TASK
Using the data below, gather each line that includes the word "where".

Rendered images with source text
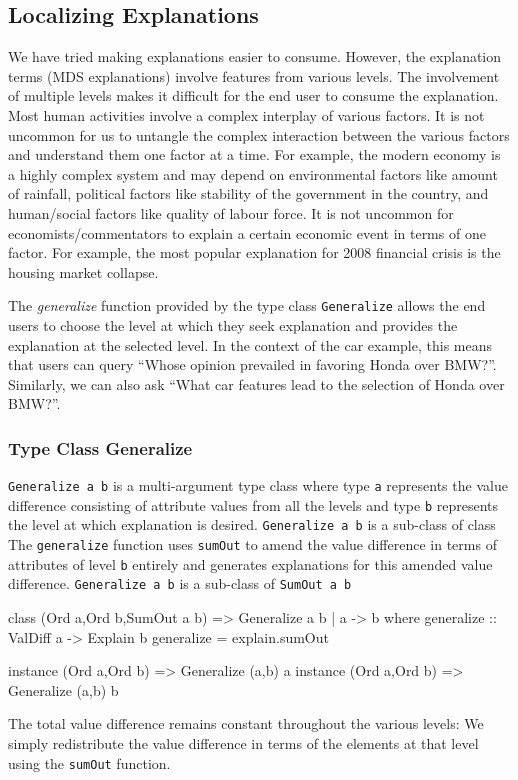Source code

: \documentclass{jfp}
\newcommand{\prog}[1]{\texttt{#1}}
\begin{document}
\subsection{Localizing Explanations}
We have tried making explanations easier to consume. However, the explanation terms (MDS explanations) involve features from various levels. The involvement of multiple levels makes it difficult for the end user to consume the explanation. Most human activities involve a complex interplay of various factors. It is not uncommon for us to untangle the complex interaction between the various factors and understand them one factor at a time. For example, the modern economy is a highly complex system and may depend on environmental factors like amount of rainfall, political factors like stability of the government in the country, and human/social factors like quality of labour force. It is not uncommon for economists/commentators to explain a certain economic event in terms of one factor. For example, the most popular explanation for 2008 financial crisis is the housing market collapse. 

The \emph{generalize} function provided by the type class \prog{Generalize} allows the end users to choose the level at which they seek explanation and provides the explanation at the selected level. In the context of the car example, this means that users can query ``Whose opinion prevailed in favoring Honda over BMW?''. Similarly, we can also ask ``What car features lead to the selection of Honda over BMW?''. 
\subsubsection{Type Class Generalize}

\prog{Generalize a b} is a multi-argument type class where type \prog{a} represents the value difference consisting of attribute values from all the levels and type \prog{b} represents the level at which explanation is desired. \prog{Generalize a b} is a sub-class of class The \prog{generalize} function uses \prog{sumOut} to amend the value difference in terms of attributes of level \prog{b} entirely and generates explanations for this amended value difference. \prog{Generalize a b} is a sub-class of \prog{SumOut a b}
\begin{haskellcode}
class (Ord a,Ord b,SumOut a b) => Generalize a b | a -> b where
    generalize :: ValDiff a -> Explain b
    generalize = explain.sumOut

instance (Ord a,Ord b) => Generalize (a,b) a 
instance (Ord a,Ord b) => Generalize (a,b) b 
\end{haskellcode}
The total value difference remains constant throughout the various levels: We simply redistribute the value difference in terms of the elements at that level using the \prog{sumOut} function.
\end{document}
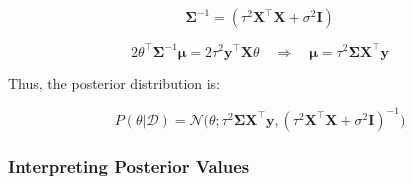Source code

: \[
    \boldsymbol{\Sigma}^{-1}=(\tau^2\boldsymbol{X}^\top\boldsymbol{X}+\sigma^2\mathbf{I})
\]

\[
    2\theta^\top\boldsymbol{\Sigma}^{-1}\boldsymbol{\mu}=2\tau^2\boldsymbol{y}^\top\boldsymbol{X}\theta \quad\Rightarrow\quad\boldsymbol{\mu}=\tau^2\boldsymbol{\Sigma}\boldsymbol{X}^\top\boldsymbol{y}
\]

Thus, the posterior distribution is:

\[
    P(\theta|\mathcal{D}) = \mathcal{N}\big(\theta;\tau^2\boldsymbol{\Sigma}\boldsymbol{X}^\top\boldsymbol{y},(\tau^2\boldsymbol{X}^\top\boldsymbol{X}+\sigma^2\mathbf{I})^{-1}\big)
\]

\pagebreak\subsubsection{Interpreting Posterior Values}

ANSWER SECTION
\prog{Generalize a b} is a multi-argument type class where type \prog{a} represents the value difference consisting of attribute values from all the levels and type \prog{b} represents the level at which explanation is desired. \prog{Generalize a b} is a sub-class of class The \prog{generalize} function uses \prog{sumOut} to amend the value difference in terms of attributes of level \prog{b} entirely and generates explanations for this amended value difference. \prog{Generalize a b} is a sub-class of \prog{SumOut a b}
class (Ord a,Ord b,SumOut a b) => Generalize a b | a -> b where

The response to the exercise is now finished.